● **ASSIGNMENT**
Search the entries for the word "Effort" and copy each line that has it.

● **DATA EXTRACTS**
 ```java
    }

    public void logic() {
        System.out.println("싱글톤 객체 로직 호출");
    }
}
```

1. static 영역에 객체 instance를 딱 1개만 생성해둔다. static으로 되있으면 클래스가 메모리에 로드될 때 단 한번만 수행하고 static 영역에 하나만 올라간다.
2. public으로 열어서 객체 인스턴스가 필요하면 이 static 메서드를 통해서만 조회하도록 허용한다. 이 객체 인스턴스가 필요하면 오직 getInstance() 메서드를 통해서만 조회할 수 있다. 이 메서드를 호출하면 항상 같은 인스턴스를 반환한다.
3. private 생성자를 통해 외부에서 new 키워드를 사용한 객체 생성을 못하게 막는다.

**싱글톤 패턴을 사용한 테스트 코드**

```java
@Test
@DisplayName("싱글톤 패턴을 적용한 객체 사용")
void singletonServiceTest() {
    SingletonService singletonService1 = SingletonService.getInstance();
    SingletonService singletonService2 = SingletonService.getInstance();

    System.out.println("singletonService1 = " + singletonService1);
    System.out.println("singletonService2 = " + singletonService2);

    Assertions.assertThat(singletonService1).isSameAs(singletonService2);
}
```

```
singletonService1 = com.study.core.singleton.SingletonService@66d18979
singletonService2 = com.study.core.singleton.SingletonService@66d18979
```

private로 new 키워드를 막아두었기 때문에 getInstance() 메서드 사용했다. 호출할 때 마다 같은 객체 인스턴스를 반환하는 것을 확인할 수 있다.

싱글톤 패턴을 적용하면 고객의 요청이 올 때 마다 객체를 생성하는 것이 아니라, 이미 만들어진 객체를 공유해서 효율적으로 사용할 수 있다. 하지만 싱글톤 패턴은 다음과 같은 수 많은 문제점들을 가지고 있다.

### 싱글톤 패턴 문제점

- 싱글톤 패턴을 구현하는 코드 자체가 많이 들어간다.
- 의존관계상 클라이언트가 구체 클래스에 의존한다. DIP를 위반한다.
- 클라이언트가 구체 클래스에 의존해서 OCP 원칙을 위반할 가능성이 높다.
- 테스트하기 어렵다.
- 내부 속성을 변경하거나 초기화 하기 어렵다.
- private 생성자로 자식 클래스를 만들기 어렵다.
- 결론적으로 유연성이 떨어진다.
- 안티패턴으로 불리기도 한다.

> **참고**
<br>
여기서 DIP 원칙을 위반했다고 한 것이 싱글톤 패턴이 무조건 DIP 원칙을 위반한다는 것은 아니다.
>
==
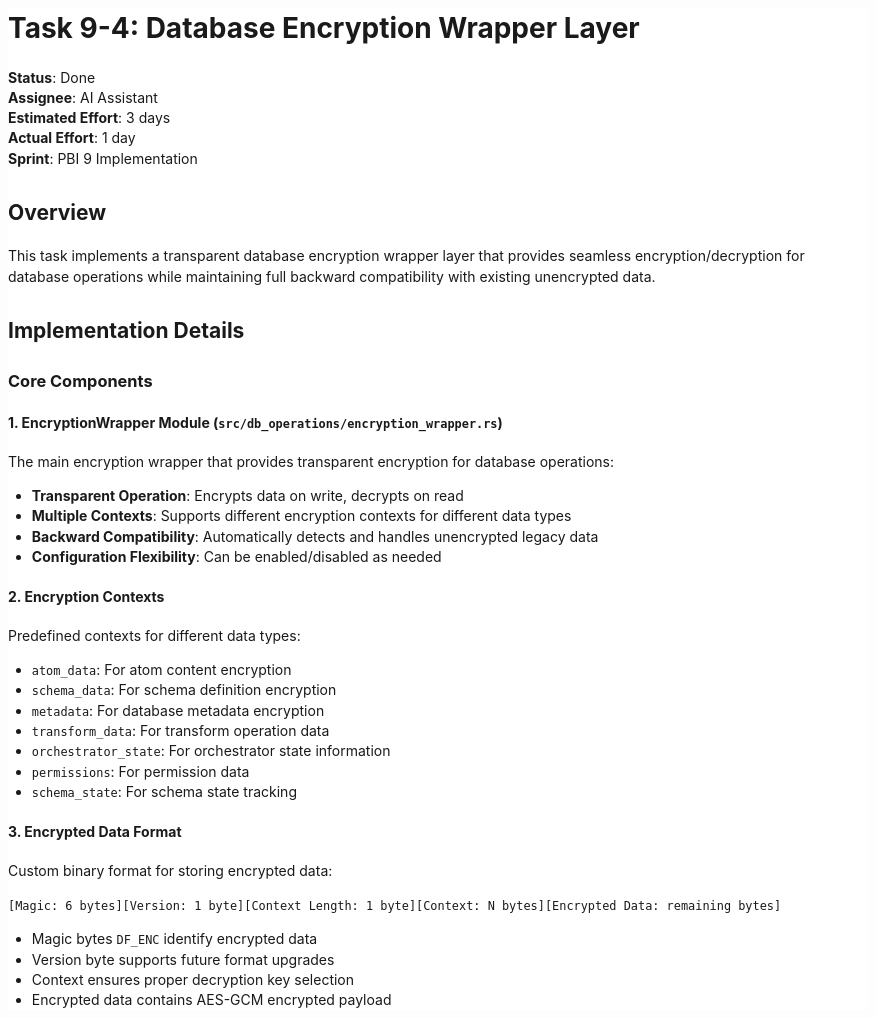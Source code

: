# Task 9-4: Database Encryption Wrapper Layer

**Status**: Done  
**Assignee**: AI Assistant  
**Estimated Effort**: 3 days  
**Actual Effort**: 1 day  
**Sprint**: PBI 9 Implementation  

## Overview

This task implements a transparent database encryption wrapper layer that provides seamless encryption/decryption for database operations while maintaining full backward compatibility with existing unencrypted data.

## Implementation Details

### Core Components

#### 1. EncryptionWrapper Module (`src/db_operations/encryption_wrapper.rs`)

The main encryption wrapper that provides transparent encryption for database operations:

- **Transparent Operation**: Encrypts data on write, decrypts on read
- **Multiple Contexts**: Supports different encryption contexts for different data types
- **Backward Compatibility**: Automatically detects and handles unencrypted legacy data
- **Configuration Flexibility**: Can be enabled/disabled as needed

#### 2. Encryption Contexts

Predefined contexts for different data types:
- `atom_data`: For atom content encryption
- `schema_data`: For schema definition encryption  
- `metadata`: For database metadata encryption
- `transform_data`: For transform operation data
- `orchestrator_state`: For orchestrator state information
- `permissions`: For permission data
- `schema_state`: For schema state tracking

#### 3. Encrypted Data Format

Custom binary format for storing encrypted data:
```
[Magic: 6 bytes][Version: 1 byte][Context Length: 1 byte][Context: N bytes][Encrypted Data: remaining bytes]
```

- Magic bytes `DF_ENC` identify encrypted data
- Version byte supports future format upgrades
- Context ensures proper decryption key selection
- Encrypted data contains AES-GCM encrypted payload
* * *
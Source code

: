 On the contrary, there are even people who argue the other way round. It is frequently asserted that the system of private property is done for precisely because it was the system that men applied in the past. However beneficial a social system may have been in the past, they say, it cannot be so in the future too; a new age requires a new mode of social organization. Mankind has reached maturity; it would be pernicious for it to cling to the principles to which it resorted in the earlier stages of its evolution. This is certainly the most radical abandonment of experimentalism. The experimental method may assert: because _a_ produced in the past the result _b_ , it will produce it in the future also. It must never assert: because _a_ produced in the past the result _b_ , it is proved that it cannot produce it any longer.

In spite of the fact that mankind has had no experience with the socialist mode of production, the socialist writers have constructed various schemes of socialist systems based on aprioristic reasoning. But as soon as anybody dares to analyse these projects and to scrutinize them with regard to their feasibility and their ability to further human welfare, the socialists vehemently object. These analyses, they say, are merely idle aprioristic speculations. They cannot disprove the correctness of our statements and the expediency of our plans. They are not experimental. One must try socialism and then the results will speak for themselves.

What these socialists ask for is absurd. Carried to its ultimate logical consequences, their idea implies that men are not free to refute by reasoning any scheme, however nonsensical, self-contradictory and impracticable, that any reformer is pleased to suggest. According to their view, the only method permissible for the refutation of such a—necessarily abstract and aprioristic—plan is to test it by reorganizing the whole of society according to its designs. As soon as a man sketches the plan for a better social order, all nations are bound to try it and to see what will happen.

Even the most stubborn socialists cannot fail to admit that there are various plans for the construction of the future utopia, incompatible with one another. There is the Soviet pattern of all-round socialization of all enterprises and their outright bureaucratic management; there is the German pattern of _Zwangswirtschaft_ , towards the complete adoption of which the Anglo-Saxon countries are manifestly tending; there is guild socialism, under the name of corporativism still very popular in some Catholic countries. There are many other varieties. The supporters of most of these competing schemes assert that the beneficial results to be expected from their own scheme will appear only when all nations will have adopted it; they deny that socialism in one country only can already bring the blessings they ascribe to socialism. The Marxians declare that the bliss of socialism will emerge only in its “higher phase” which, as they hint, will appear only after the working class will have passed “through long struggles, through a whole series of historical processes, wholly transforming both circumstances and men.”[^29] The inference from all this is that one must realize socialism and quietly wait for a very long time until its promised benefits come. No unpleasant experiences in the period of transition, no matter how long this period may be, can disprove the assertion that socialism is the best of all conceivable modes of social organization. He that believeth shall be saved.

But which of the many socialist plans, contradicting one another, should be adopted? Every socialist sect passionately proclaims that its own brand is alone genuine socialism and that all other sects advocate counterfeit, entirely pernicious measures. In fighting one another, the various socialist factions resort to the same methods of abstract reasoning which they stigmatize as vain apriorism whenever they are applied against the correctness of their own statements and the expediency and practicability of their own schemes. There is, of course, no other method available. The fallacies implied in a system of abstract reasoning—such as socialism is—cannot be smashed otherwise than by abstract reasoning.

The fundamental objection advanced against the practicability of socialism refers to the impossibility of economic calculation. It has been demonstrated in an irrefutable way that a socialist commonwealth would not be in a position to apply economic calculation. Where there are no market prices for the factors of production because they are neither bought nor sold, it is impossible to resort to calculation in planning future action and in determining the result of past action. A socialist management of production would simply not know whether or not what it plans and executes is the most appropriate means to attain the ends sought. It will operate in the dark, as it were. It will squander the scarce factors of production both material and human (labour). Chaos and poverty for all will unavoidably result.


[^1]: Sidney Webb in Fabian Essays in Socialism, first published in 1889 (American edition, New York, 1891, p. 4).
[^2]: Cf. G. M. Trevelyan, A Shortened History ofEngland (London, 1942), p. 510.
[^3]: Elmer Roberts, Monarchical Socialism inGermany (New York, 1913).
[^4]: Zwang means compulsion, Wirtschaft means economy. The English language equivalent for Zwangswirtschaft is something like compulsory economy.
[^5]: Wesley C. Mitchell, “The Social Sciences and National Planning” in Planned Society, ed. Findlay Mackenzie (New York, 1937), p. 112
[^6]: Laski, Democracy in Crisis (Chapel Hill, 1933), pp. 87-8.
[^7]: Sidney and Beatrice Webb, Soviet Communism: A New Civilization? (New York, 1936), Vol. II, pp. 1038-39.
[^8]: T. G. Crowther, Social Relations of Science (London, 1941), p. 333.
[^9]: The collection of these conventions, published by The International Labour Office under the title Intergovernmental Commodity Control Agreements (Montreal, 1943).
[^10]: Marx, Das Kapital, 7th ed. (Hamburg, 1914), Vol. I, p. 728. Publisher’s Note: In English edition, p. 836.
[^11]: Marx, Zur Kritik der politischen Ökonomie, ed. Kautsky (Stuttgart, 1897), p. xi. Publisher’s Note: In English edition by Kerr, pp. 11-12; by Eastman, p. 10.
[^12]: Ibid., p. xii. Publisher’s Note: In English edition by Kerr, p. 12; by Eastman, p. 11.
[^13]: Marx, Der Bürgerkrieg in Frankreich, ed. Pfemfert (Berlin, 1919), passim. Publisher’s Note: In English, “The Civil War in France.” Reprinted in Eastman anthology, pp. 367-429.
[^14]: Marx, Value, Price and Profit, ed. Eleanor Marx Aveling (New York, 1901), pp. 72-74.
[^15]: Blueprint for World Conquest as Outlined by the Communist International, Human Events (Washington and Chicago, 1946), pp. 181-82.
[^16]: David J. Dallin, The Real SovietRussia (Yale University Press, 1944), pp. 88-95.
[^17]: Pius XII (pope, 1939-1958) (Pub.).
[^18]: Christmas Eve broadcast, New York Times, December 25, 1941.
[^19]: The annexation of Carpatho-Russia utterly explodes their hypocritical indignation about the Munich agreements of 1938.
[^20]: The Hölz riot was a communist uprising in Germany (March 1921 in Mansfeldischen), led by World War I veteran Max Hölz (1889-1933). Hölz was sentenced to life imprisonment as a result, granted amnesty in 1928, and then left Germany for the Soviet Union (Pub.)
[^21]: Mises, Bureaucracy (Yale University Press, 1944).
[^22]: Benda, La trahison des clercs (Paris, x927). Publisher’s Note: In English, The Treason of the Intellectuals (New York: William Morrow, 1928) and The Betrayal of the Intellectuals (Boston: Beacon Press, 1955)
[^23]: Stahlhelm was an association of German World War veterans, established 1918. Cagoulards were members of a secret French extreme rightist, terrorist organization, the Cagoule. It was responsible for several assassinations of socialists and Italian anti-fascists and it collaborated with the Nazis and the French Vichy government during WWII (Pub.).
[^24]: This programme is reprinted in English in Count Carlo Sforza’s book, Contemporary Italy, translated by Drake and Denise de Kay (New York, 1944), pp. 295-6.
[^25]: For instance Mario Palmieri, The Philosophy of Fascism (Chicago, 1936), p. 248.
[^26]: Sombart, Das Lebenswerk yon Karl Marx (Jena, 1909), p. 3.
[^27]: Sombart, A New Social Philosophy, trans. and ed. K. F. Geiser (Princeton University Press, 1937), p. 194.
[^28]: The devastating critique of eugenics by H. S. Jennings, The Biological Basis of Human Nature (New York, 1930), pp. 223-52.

● **TASK OUTPUT**
**Estimated Effort**: 3 days  
**Actual Effort**: 1 day  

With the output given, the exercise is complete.